O Letreiro Luminoso Do Bradesco

Não tendo como assegurar 40 anos de sua existência, estimarei aqui 30 anos; e mesmo sabendo-a aquém da realidade, a essa estimativa me apegarei. O que sei é que não tenho recordações de um tempo em que um letreiro luminoso do Bradesco não encimasse um dos principais prédios do alto da cidade; do que me recordo, ele sempre esteve lá.
Era um letreiro de neon formado por lâmpadas dispostas verticalmente e que iam se acendendo uma a uma, sequencialmente, a formar o nome Bradesco, depois se apagavam e voltavam a acender, alternando com a informação da hora, de novo o nome do banco e, por fim, com a temperatura.

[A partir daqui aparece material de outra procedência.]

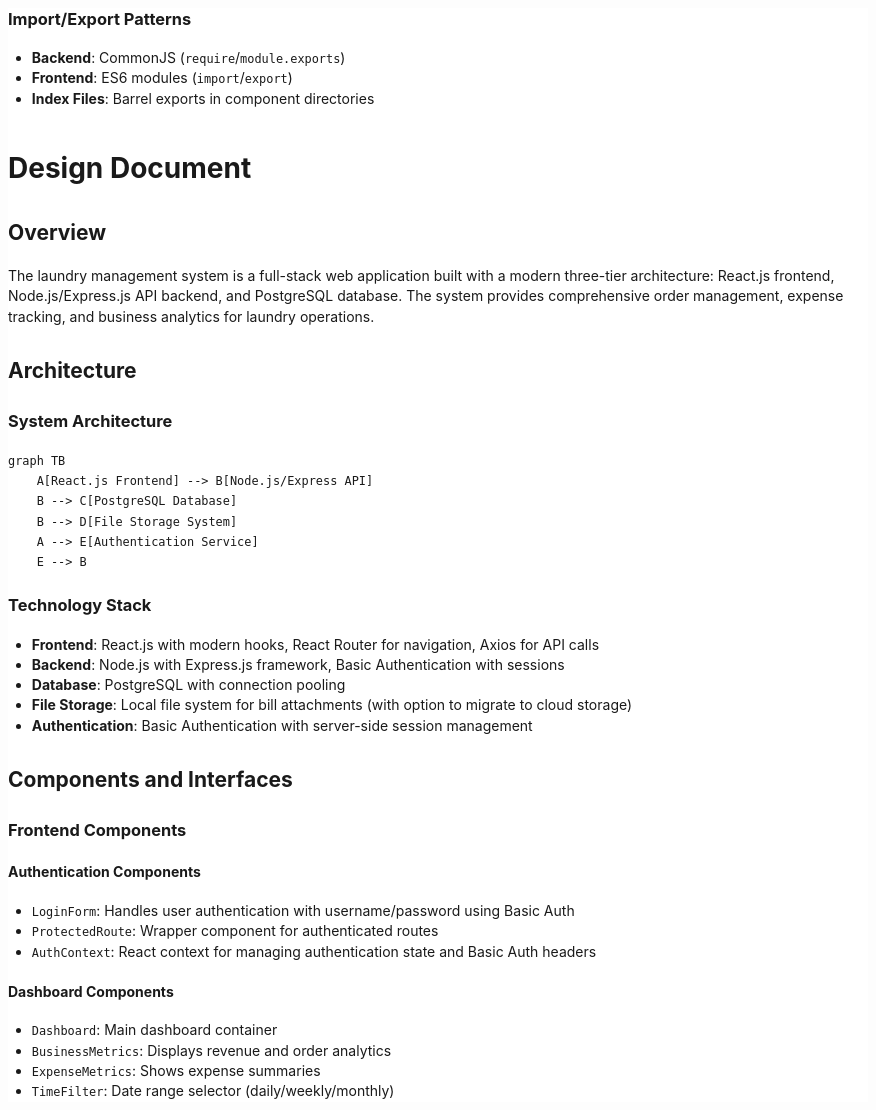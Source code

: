 ### Import/Export Patterns
- **Backend**: CommonJS (`require`/`module.exports`)
- **Frontend**: ES6 modules (`import`/`export`)
- **Index Files**: Barrel exports in component directories

# Design Document

## Overview

The laundry management system is a full-stack web application built with a modern three-tier architecture: React.js frontend, Node.js/Express.js API backend, and PostgreSQL database. The system provides comprehensive order management, expense tracking, and business analytics for laundry operations.

## Architecture

### System Architecture

```mermaid
graph TB
    A[React.js Frontend] --> B[Node.js/Express API]
    B --> C[PostgreSQL Database]
    B --> D[File Storage System]
    A --> E[Authentication Service]
    E --> B
```

### Technology Stack

- **Frontend**: React.js with modern hooks, React Router for navigation, Axios for API calls
- **Backend**: Node.js with Express.js framework, Basic Authentication with sessions
- **Database**: PostgreSQL with connection pooling
- **File Storage**: Local file system for bill attachments (with option to migrate to cloud storage)
- **Authentication**: Basic Authentication with server-side session management

## Components and Interfaces

### Frontend Components

#### Authentication Components
- `LoginForm`: Handles user authentication with username/password using Basic Auth
- `ProtectedRoute`: Wrapper component for authenticated routes
- `AuthContext`: React context for managing authentication state and Basic Auth headers

#### Dashboard Components
- `Dashboard`: Main dashboard container
- `BusinessMetrics`: Displays revenue and order analytics
- `ExpenseMetrics`: Shows expense summaries
- `TimeFilter`: Date range selector (daily/weekly/monthly)
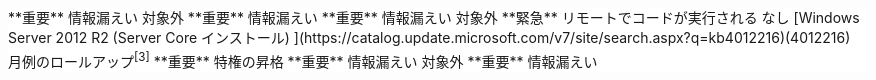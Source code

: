 </td>
<td style="border:1px solid black;">
**重要**  
情報漏えい

</td>
<td style="border:1px solid black;">
対象外

</td>
<td style="border:1px solid black;">
**重要**  
情報漏えい

</td>
<td style="border:1px solid black;">
**重要**  
情報漏えい

</td>
<td style="border:1px solid black;">
対象外

</td>
<td style="border:1px solid black;">
**緊急**  
リモートでコードが実行される

</td>
<td style="border:1px solid black;">
なし

</td>
</tr>
<tr>
<td style="border:1px solid black;">
[Windows Server 2012 R2 (Server Core インストール)  
](https://catalog.update.microsoft.com/v7/site/search.aspx?q=kb4012216)(4012216)  
月例のロールアップ<sup>[3]</sup>

</td>
<td style="border:1px solid black;">
**重要**  
特権の昇格

</td>
<td style="border:1px solid black;">
**重要**  
情報漏えい

</td>
<td style="border:1px solid black;">
対象外

</td>
<td style="border:1px solid black;">
**重要**  
情報漏えい
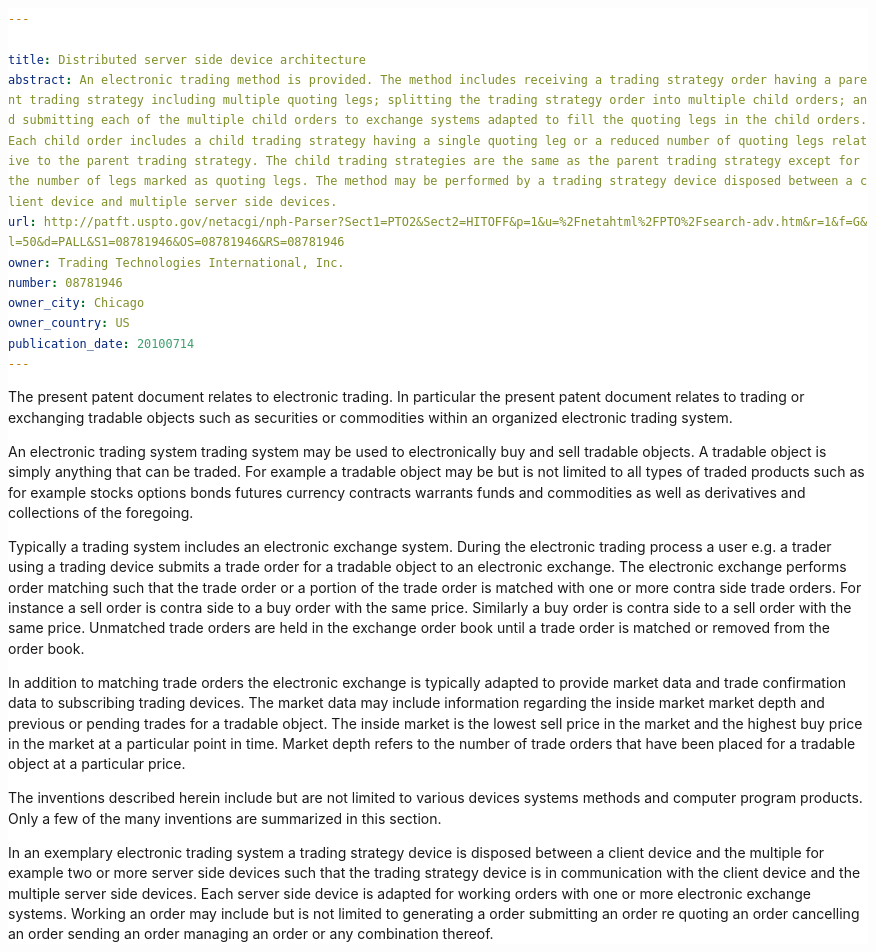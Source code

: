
 ```yaml
---

title: Distributed server side device architecture
abstract: An electronic trading method is provided. The method includes receiving a trading strategy order having a parent trading strategy including multiple quoting legs; splitting the trading strategy order into multiple child orders; and submitting each of the multiple child orders to exchange systems adapted to fill the quoting legs in the child orders. Each child order includes a child trading strategy having a single quoting leg or a reduced number of quoting legs relative to the parent trading strategy. The child trading strategies are the same as the parent trading strategy except for the number of legs marked as quoting legs. The method may be performed by a trading strategy device disposed between a client device and multiple server side devices.
url: http://patft.uspto.gov/netacgi/nph-Parser?Sect1=PTO2&Sect2=HITOFF&p=1&u=%2Fnetahtml%2FPTO%2Fsearch-adv.htm&r=1&f=G&l=50&d=PALL&S1=08781946&OS=08781946&RS=08781946
owner: Trading Technologies International, Inc.
number: 08781946
owner_city: Chicago
owner_country: US
publication_date: 20100714
---
```

The present patent document relates to electronic trading. In particular the present patent document relates to trading or exchanging tradable objects such as securities or commodities within an organized electronic trading system.

An electronic trading system trading system may be used to electronically buy and sell tradable objects. A tradable object is simply anything that can be traded. For example a tradable object may be but is not limited to all types of traded products such as for example stocks options bonds futures currency contracts warrants funds and commodities as well as derivatives and collections of the foregoing.

Typically a trading system includes an electronic exchange system. During the electronic trading process a user e.g. a trader using a trading device submits a trade order for a tradable object to an electronic exchange. The electronic exchange performs order matching such that the trade order or a portion of the trade order is matched with one or more contra side trade orders. For instance a sell order is contra side to a buy order with the same price. Similarly a buy order is contra side to a sell order with the same price. Unmatched trade orders are held in the exchange order book until a trade order is matched or removed from the order book.

In addition to matching trade orders the electronic exchange is typically adapted to provide market data and trade confirmation data to subscribing trading devices. The market data may include information regarding the inside market market depth and previous or pending trades for a tradable object. The inside market is the lowest sell price in the market and the highest buy price in the market at a particular point in time. Market depth refers to the number of trade orders that have been placed for a tradable object at a particular price.

The inventions described herein include but are not limited to various devices systems methods and computer program products. Only a few of the many inventions are summarized in this section.

In an exemplary electronic trading system a trading strategy device is disposed between a client device and the multiple for example two or more server side devices such that the trading strategy device is in communication with the client device and the multiple server side devices. Each server side device is adapted for working orders with one or more electronic exchange systems. Working an order may include but is not limited to generating a order submitting an order re quoting an order cancelling an order sending an order managing an order or any combination thereof.
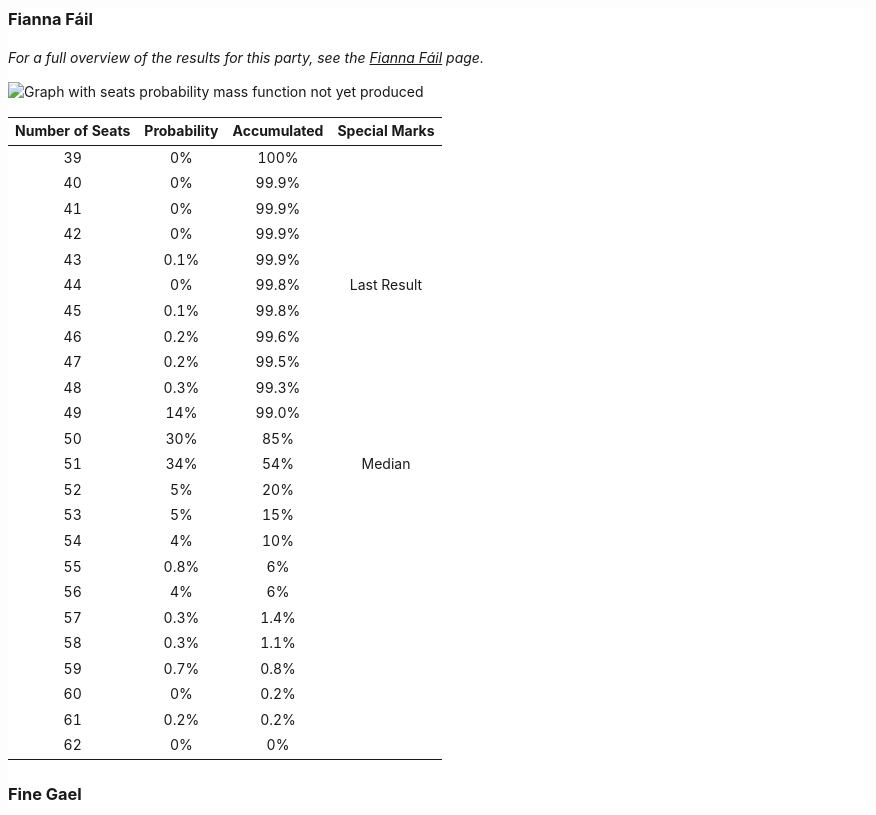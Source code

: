 ### Fianna Fáil

*For a full overview of the results for this party, see the [Fianna Fáil](party-fiannafáil.html) page.*

![Graph with seats probability mass function not yet produced](2017-03-24-RedC-seats-pmf-fiannafáil.png "Seats Probability Mass Function")

| Number of Seats | Probability | Accumulated | Special Marks |
|:---------------:|:-----------:|:-----------:|:-------------:|
| 39 | 0% | 100% |  |
| 40 | 0% | 99.9% |  |
| 41 | 0% | 99.9% |  |
| 42 | 0% | 99.9% |  |
| 43 | 0.1% | 99.9% |  |
| 44 | 0% | 99.8% | Last Result |
| 45 | 0.1% | 99.8% |  |
| 46 | 0.2% | 99.6% |  |
| 47 | 0.2% | 99.5% |  |
| 48 | 0.3% | 99.3% |  |
| 49 | 14% | 99.0% |  |
| 50 | 30% | 85% |  |
| 51 | 34% | 54% | Median |
| 52 | 5% | 20% |  |
| 53 | 5% | 15% |  |
| 54 | 4% | 10% |  |
| 55 | 0.8% | 6% |  |
| 56 | 4% | 6% |  |
| 57 | 0.3% | 1.4% |  |
| 58 | 0.3% | 1.1% |  |
| 59 | 0.7% | 0.8% |  |
| 60 | 0% | 0.2% |  |
| 61 | 0.2% | 0.2% |  |
| 62 | 0% | 0% |  |

### Fine Gael

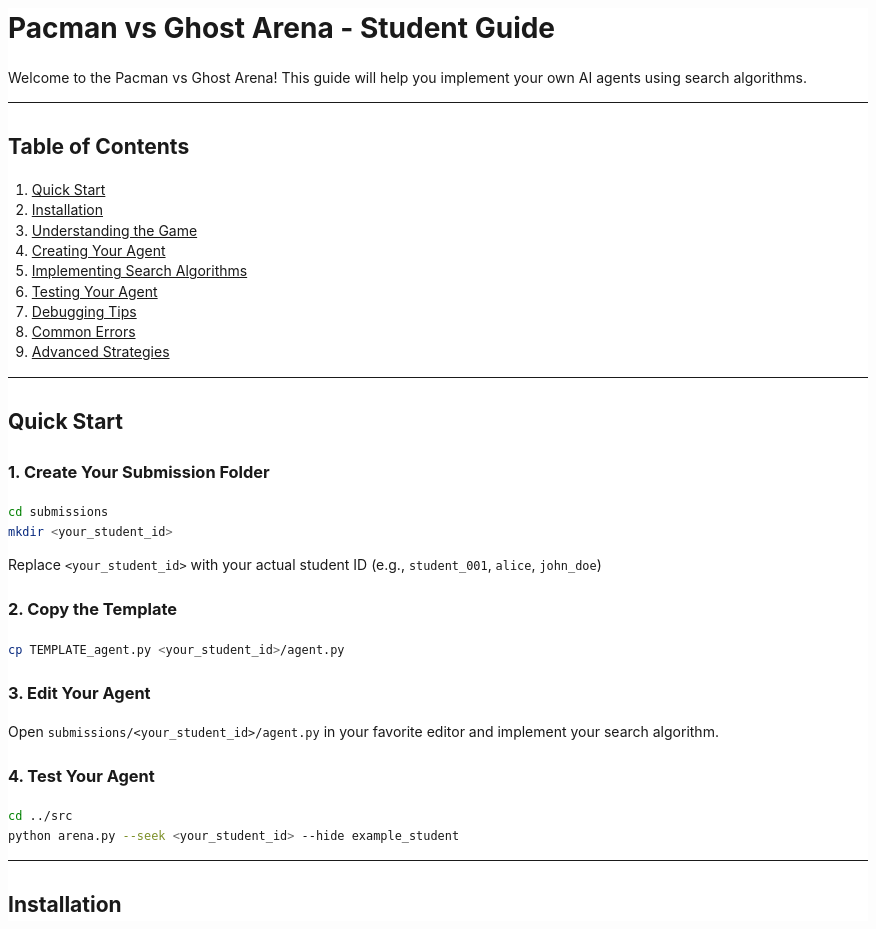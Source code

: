# Pacman vs Ghost Arena - Student Guide

Welcome to the Pacman vs Ghost Arena! This guide will help you implement your own AI agents using search algorithms.

---

## Table of Contents

1. [Quick Start](#quick-start)
2. [Installation](#installation)
3. [Understanding the Game](#understanding-the-game)
4. [Creating Your Agent](#creating-your-agent)
5. [Implementing Search Algorithms](#implementing-search-algorithms)
6. [Testing Your Agent](#testing-your-agent)
7. [Debugging Tips](#debugging-tips)
8. [Common Errors](#common-errors)
9. [Advanced Strategies](#advanced-strategies)

---

## Quick Start

### 1. Create Your Submission Folder

```bash
cd submissions
mkdir <your_student_id>
```

Replace `<your_student_id>` with your actual student ID (e.g., `student_001`, `alice`, `john_doe`)

### 2. Copy the Template

```bash
cp TEMPLATE_agent.py <your_student_id>/agent.py
```

### 3. Edit Your Agent

Open `submissions/<your_student_id>/agent.py` in your favorite editor and implement your search algorithm.

### 4. Test Your Agent

```bash
cd ../src
python arena.py --seek <your_student_id> --hide example_student
```

---

## Installation
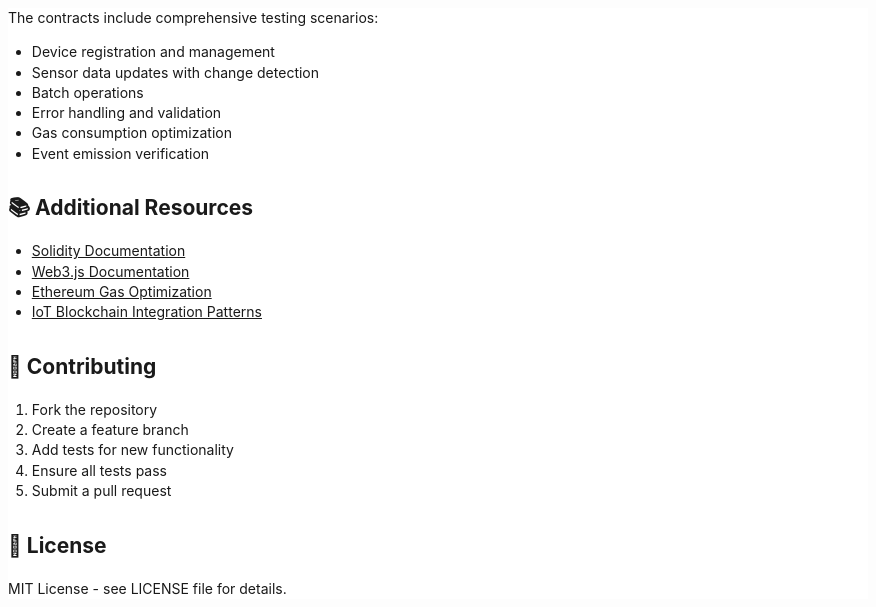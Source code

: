 The contracts include comprehensive testing scenarios:

- Device registration and management
- Sensor data updates with change detection
- Batch operations
- Error handling and validation
- Gas consumption optimization
- Event emission verification

## 📚 Additional Resources

- [Solidity Documentation](https://docs.soliditylang.org/)
- [Web3.js Documentation](https://web3js.readthedocs.io/)
- [Ethereum Gas Optimization](https://ethereum.org/en/developers/docs/gas/)
- [IoT Blockchain Integration Patterns](https://ethereum.org/en/use-cases/)

## 🤝 Contributing

1. Fork the repository
2. Create a feature branch
3. Add tests for new functionality
4. Ensure all tests pass
5. Submit a pull request

## 📄 License

MIT License - see LICENSE file for details.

O neon ia e voltava, feito uma cortina. A cortina ia e o nome Bradesco surgia vermelho, ela voltava e as horas eram estampadas para quem delas necessitasse (muitas vezes, em minhas andanças noturnas a esmo, vali-me de sua precisão), ia de novo e o nome Bradesco ressurgia em mercúrio luminescente, voltava e os graus Celsius eram grafitados nos céus. Esse cerrar e descerrar de cortinas se estendia das 18 horas às 6 horas do dia seguinte.
Há seis anos, já alijado de minhas andanças pela madrugada, mudei-me para um apartamento de cuja sacada tenho ampla vista do centro da cidade, e ao citado letreiro.
Ainda que já não me arriscasse nas horas escuras, ele me foi de grande companhia. Luzes da casa apagadas, eu me sentava à sacada (ou no telhado do prédio), fazia umas palavras cruzadas, tomava uns goles, olhava, e ele estava lá, a dizer das horas; levantava-me, ia ao banheiro, beliscava um tira-gosto, tomava uns goles, olhava, e ele estava lá, a informar da temperatura; escrevia alguma coisa, ouvia um Adoniran, tomava uns goles, olhava, e ele estava lá.
Quando eu saía para o trabalho, praticamente de madrugada, era através dele que eu sabia, sobretudo no inverno, dos rigores do clima que iria encarar; até 8 graus Celsius, dispensava tranquilamente o uso de agasalho, abaixo disso, sabia da dura peleja com Ymir ao longo de meu caminho. Como saber agora? Usar apenas meus sentidos como referência, meu corpo como instrumento térmico? Definitivamente não. Meu corpo já não é confiável, há tempos que não.
Agora, coisa de um mês para cá, o letreiro sumiu, foi retirado do topo do clássico edifício. Ninguém sabe informar do ocorrido, rescisão de contrato com o banco, retirada para posterior volta de um modelo mais novo, com design mais moderno...ninguém sabe.
Era uma conversa, entre mim e ele, admito, um tanto quanto monótona, monotemática. Porém, em nada diferente de qualquer outro diálogo que eu pudesse ter com algum outro bêbado num botequim.
Força do hábito, saio à sacada e ainda miro em sua direção. Só há uma ausência no horizonte. Mas é isso mesmo, com o tempo, nosso horizonte começa a se compor de ausências.